# [Task prompt]
From the line that contains "- **Let's play**" to the final line of the entries below, write out every line exactly as it appears, and nothing else.

Start of Exercise data

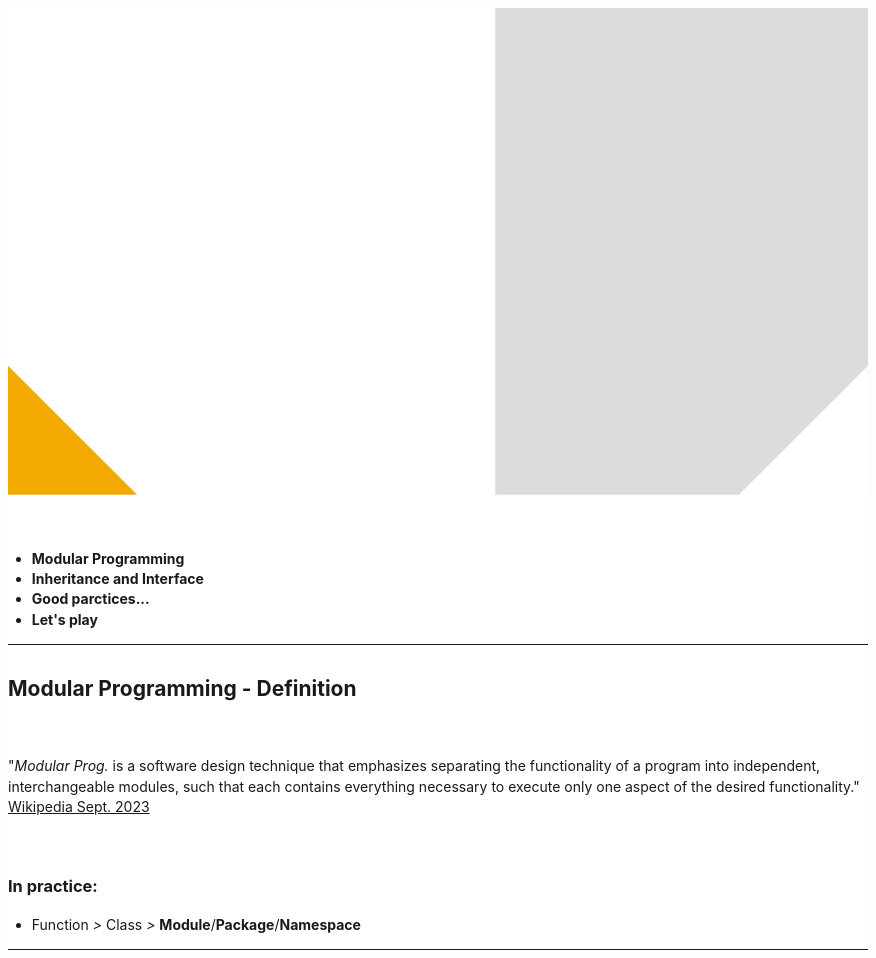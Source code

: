 

![bg](../style/bg-toc3.svg)

<br />

- **Modular Programming**
- **Inheritance and Interface**
- **Good parctices...**
- **Let's play**

---


## Modular Programming - Definition

<br />

"_Modular Prog._ is a software design technique that emphasizes separating the functionality of a program into independent, interchangeable modules, such that each contains everything necessary to execute only one aspect of the desired functionality." [Wikipedia Sept. 2023](https://en.wikipedia.org/wiki/Modular_programming)

<br />

### In practice:

- Function _>_ Class _>_ **Module**/**Package**/**Namespace**

---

End of Exercise data

# [Written solution]
- **Let's play**

---


## Modular Programming - Definition

<br />

"_Modular Prog._ is a software design technique that emphasizes separating the functionality of a program into independent, interchangeable modules, such that each contains everything necessary to execute only one aspect of the desired functionality." [Wikipedia Sept. 2023](https://en.wikipedia.org/wiki/Modular_programming)

<br />

### In practice:

- Function _>_ Class _>_ **Module**/**Package**/**Namespace**

---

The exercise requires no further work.